Passenger Vehicles Sales Drop For 9 Months In A Row

 
Tata Motors was supposed to launch its Altroz premium hatchback brand in mid-August. But a flurry of critical happenings forced it to defer, considering that every car launch in India is a 4000-crore gamble. The decision might seem like Tata Motors’s prerogative, but what it also highlights is a hint at the current state of the passenger vehicle market of India. In more critical words, it is a tiny example of the causes and effects of the great Indian passenger vehicle slump of 2019.
The question then is: what is happening with the auto industry and why?
To answer that question in the simplest way possible, there arises a need to cover all the aspects of the event.
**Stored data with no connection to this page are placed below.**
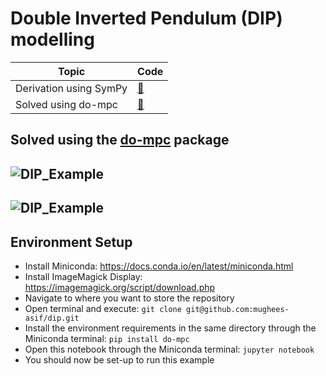 # Double Inverted Pendulum (DIP) modelling

| Topic | Code | 
| ------------- | ------------- |
| Derivation using SymPy | [:memo:](https://github.com/mughees-asif/leetcode-solutions#5-easy-collection-green_book) |
| Solved using do-mpc | [:memo:](https://github.com/mughees-asif/leetcode-solutions#5-easy-collection-green_book) | 

## Solved using the [do-mpc](https://github.com/do-mpc/do-mpc) package

![DIP_Example](https://raw.githubusercontent.com/mughees-asif/dip/master/media/anim_dip.gif)
------------------------------------------
![DIP_Example](https://raw.githubusercontent.com/mughees-asif/dip/master/media/dip.gif)
------------------------------------------
## Environment Setup

* Install Miniconda: https://docs.conda.io/en/latest/miniconda.html
* Install ImageMagick Display: https://imagemagick.org/script/download.php
* Navigate to where you want to store the repository
* Open terminal and execute: `git clone git@github.com:mughees-asif/dip.git`
* Install the environment requirements in the same directory through the Miniconda terminal: `pip install do-mpc`
* Open this notebook through the Miniconda terminal: `jupyter notebook`
* You should now be set-up to run this example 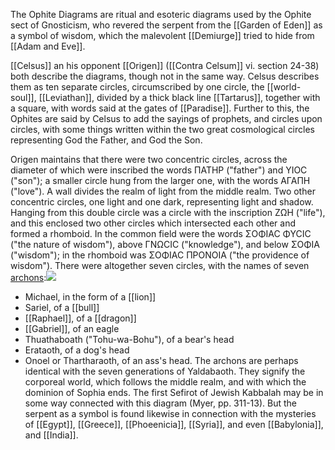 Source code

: The Ophite Diagrams are ritual and esoteric diagrams used by the Ophite sect of Gnosticism, who revered the serpent from the [[Garden of Eden]] as a symbol of wisdom, which the malevolent [[Demiurge]] tried to hide from [[Adam and Eve]].

[[Celsus]] an his opponent [[Origen]] ([[Contra Celsum]] vi. section 24-38) both describe the diagrams, though not in the same way. Celsus describes them as ten separate circles, circumscribed by one circle, the [[world-soul]], [[Leviathan]], divided by a thick black line [[Tartarus]], together with a square, with words said at the gates of [[Paradise]]. Further to this, the Ophites are said by Celsus to add the sayings of prophets, and circles upon circles, with some things written within the two great cosmological circles representing God the Father, and God the Son.

Origen maintains that there were two concentric circles, across the diameter of which were inscribed the words ΠΑΤΗΡ ("father") and ΥΙΟϹ ("son"); a smaller circle hung from the larger one, with the words ΑΓΑΠΗ ("love"). A wall divides the realm of light from the middle realm. Two other concentric circles, one light and one dark, representing light and shadow. Hanging from this double circle was a circle with the inscription ΖΩΗ ("life"), and this enclosed two other circles which intersected each other and formed a rhomboid. In the common field were the words ΣΟΦΙΑϹ ΦΥϹΙϹ ("the nature of wisdom"), above ΓΝΩϹΙϹ ("knowledge"), and below ΣΟΦΙΑ ("wisdom"); in the rhomboid was ΣΟΦΙΑϹ ΠΡΟΝΟΙΑ ("the providence of wisdom"). There were altogether seven circles, with the names of seven [archons](https://en.wikipedia.org/wiki/Archon_(Gnosticism) "Archon (Gnosticism)"):[![](https://upload.wikimedia.org/wikipedia/commons/thumb/b/b8/Ophitediagram-matter.png/320px-Ophitediagram-matter.png)](https://en.wikipedia.org/wiki/File:Ophitediagram-matter.png)

- Michael, in the form of a [[lion]]
- Sariel, of a [[bull]]
- [[Raphael]], of a [[dragon]] 
- [[Gabriel]], of an eagle
- Thuathaboath ("Tohu-wa-Bohu"), of a bear's head 
- Erataoth, of a dog's head 
- Onoel or Thartharaoth, of an ass's head.
The archons are perhaps identical with the seven generations of Yaldabaoth. They signify the corporeal world, which follows the middle realm, and with which the dominion of Sophia ends. The first Sefirot of Jewish Kabbalah may be in some way connected with this diagram (Myer, pp. 311-13). But the serpent as a symbol is found likewise in connection with the mysteries of [[Egypt]], [[Greece]], [[Phoeenicia]], [[Syria]], and even [[Babylonia]], and [[India]].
Let’s have a quick look.
What is Happening with the Auto Industry?
Historical and current data by the Society of Indian Automobile Manufacturers (SIAM) show that in July 2019 sale of passenger vehicles across categories (two-wheelers and four-wheelers) dived by about 19% compared to the same period in 2018. This is a very steep fall.
The worst affected is the passenger vehicle segment which registered an annual drop of 31% compared to 2018 even as the industry saw government intervention through restrictions involving the Bharat state emission standards. Earlier in 2019, the BJP-led central government had mandated that only BS-VI-compliant vehicles will be allowed for sale in India from April 2020, hinting at a possible goodbye to the older BS-IV versions. This drop is the steepest since December 2000.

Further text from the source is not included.